A Northland school bus service cannot remember the last time it had to advertise for drivers.
But as Omicron cases rise in the region, short-staffed operators warn service cutbacks are set to start next week.
Northland bus operators are "just" managing to stay afloat despite feeling stranded by a lack of financial support from the Ministry of Education.
The ministry's contract with transport service providers stated payments would not be made when school transport services are cancelled due to driver unavailability.
Leabourn Passenger Services owner Leydon Leabourn finds it "really odd" that Covid-positive teachers get paid but contractors - like bus drivers - do not under the same circumstances.
"We have a pandemic plan in place if some of our drivers become sick. The biggest issue we have got is the Ministry of Education saying they won't pay the contractors if a driver is sick with Omicron."
During term one this year, schools and kura can apply for additional relief funding for Covid-19 staff-related absences to replace teaching and non-teaching staff.
Relief funding for teachers can be claimed after the school board covers the first four days of a Covid-19 staff-related absence and from day one for non-teaching staff.
Leabourn Passenger Services has 70 to 80 Northland drivers who provide transport to roughly 2000 students from Dargaville to Warkworth.
Ritchies Transport Northland regional manager Tony Manga said some of his drivers had tested positive for Omicron.
It was now hard to know how many bus drivers would show up for work the next day.
Kaipara was the most badly affected area in terms of the driver shortage, Manga said.

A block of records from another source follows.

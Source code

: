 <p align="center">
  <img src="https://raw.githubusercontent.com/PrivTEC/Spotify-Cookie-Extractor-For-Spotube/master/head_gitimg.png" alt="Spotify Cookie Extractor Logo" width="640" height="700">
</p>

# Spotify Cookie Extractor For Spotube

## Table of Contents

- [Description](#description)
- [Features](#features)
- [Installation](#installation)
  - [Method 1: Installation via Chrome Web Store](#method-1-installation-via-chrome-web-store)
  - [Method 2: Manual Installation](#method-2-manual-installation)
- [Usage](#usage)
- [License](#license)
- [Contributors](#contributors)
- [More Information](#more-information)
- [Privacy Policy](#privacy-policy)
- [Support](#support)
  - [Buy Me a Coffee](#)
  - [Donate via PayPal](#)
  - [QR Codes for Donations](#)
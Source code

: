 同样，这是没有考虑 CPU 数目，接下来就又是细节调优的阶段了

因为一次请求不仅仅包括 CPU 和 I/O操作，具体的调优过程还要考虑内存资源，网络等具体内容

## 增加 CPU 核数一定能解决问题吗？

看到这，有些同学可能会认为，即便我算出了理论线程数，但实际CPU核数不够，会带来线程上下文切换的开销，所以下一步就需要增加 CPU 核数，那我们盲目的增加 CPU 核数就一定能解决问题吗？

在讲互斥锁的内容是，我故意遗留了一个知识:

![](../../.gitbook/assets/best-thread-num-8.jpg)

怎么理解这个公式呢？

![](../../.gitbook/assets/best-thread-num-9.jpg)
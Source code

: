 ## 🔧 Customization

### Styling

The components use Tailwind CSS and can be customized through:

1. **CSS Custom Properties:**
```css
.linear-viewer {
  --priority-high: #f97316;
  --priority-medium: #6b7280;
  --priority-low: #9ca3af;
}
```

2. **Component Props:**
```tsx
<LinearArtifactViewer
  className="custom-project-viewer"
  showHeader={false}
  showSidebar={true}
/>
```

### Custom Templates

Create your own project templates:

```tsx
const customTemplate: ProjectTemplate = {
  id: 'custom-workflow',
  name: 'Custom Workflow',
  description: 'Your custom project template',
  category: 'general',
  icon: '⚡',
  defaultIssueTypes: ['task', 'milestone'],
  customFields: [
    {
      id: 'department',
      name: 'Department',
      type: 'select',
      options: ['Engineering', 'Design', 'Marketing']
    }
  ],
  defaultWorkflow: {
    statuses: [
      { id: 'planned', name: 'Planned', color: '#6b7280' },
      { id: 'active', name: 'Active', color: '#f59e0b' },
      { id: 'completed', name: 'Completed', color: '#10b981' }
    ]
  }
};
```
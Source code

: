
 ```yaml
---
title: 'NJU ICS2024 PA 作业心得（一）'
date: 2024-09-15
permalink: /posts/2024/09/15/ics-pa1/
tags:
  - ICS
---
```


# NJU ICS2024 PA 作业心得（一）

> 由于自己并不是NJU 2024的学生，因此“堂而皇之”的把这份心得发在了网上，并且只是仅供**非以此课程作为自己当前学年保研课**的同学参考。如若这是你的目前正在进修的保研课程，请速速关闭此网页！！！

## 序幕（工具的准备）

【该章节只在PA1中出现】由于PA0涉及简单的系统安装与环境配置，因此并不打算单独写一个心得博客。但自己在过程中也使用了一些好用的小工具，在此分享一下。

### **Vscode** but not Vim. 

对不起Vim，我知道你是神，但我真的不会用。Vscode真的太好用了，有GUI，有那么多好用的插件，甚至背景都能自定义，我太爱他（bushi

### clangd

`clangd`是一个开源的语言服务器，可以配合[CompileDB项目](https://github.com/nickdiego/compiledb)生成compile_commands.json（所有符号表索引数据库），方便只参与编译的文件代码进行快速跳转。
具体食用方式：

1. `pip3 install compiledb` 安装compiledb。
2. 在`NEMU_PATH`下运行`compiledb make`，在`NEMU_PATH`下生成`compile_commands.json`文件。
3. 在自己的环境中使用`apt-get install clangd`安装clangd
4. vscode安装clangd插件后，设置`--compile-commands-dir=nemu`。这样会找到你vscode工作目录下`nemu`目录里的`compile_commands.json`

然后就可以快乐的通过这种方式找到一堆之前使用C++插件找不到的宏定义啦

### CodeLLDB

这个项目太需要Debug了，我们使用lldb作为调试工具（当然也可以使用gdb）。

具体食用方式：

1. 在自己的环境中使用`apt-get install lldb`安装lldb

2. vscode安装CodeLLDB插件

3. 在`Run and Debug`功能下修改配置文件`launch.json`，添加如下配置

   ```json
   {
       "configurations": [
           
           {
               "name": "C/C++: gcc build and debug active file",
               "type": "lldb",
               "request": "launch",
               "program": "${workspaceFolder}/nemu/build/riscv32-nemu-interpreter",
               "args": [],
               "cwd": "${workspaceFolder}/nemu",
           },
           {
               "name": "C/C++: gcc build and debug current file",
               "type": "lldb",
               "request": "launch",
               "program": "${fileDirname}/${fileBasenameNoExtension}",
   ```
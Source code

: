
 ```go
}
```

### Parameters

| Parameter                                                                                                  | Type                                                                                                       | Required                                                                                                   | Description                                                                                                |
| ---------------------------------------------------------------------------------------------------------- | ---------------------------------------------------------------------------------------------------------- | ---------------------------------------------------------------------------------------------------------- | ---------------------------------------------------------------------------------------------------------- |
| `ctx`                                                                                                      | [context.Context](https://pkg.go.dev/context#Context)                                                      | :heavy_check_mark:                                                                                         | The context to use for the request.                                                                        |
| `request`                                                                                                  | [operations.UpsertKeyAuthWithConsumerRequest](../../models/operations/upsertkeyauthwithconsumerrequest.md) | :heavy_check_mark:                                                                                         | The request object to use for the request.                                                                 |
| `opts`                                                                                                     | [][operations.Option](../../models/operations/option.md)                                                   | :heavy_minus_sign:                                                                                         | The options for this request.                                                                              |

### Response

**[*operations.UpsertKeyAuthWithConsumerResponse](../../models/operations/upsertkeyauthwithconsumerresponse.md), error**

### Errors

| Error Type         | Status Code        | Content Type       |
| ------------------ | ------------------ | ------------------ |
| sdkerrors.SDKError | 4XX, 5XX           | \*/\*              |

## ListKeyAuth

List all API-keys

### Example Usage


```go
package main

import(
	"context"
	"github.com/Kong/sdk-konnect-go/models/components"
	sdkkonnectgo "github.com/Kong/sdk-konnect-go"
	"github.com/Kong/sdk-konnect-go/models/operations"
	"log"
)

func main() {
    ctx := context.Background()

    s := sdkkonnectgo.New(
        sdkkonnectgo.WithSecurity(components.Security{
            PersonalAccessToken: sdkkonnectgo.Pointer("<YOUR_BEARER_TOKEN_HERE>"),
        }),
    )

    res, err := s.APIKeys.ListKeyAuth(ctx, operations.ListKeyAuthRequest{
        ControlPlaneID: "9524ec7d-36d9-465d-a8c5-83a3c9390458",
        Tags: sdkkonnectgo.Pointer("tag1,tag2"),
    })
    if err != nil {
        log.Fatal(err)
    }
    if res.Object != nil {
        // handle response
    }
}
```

"Kaipara does not have the people we can call on to drive as we do in Whangārei."
The service had called on drivers from Christchurch, Hastings and Auckland but they had been recalled because of shortages in their own areas.
"We use up every available resource we have, and once they are gone, we inform the Ministry of Education and schools that we cannot do the run for that particular day or week."
Manga said it had become very difficult to hire new school bus drivers as the available pool continued to dwindle.
"I can't even remember the last time we had to advertise for a bus driver and it was never advertised on the radio before, but now we have to."
Recruitment was made more challenging as bus drivers had to meet specific requirements, such as double police vetting.
"The pool of people I have to try to select from they want to be part of the community but unfortunately they have a history that they can't," Manga said.
"There are not many workers to choose from. We are just relying on working from home mums and dads who want to come and drive a school bus."
The job used to attract a lot of retirees "but a lot of them have decided this is not for them", he said.
Ritchies Transport had 350 staff operating across Northland. Each of their buses can carry between 30 to 50 students with vans and cars available to transport fewer pupils.
Te Wai Ora Coachlines is currently the only means of transport for 20 students travelling from Dargaville to Whangārei schools.
George Beasley, owner and driver, was concerned about how long this could carry on before he or his other driver tested positive for Omicron.
"If we come down with it, the run has to stop. It would have been better if the isolation period was shortened instead of removing it altogether for close contacts to add a protection layer," Beasley said.
Their usual service of shuttling boarding school students from Northland to Auckland and back again in weekends has been paused since the Government's Omicron response kicked in.
Back in January, the Ministry of Education alerted schools to the high possibility some school transport services may be cancelled at very short notice because of isolating drivers.
They warned it was unlikely replacement drivers would be available.
Students affected by a transport service cancellation for five days or more may be eligible for a Conveyance Allowance provided by the Ministry of Education.
School Transport group manager James Meffan said schools were asked to ensure students and caregivers were prepared for the possibility of cancelled services.
"... and that they'll need to have their own plan in place for transporting their children to and from school."
In addition, transport service providers were encouraged to register for the Government's Close Contact Exemption Scheme so they could access rapid antigen tests (RATs).
Meffan said a number of services providers had successfully registered and were using RATs to "minimise disruption to school transport services".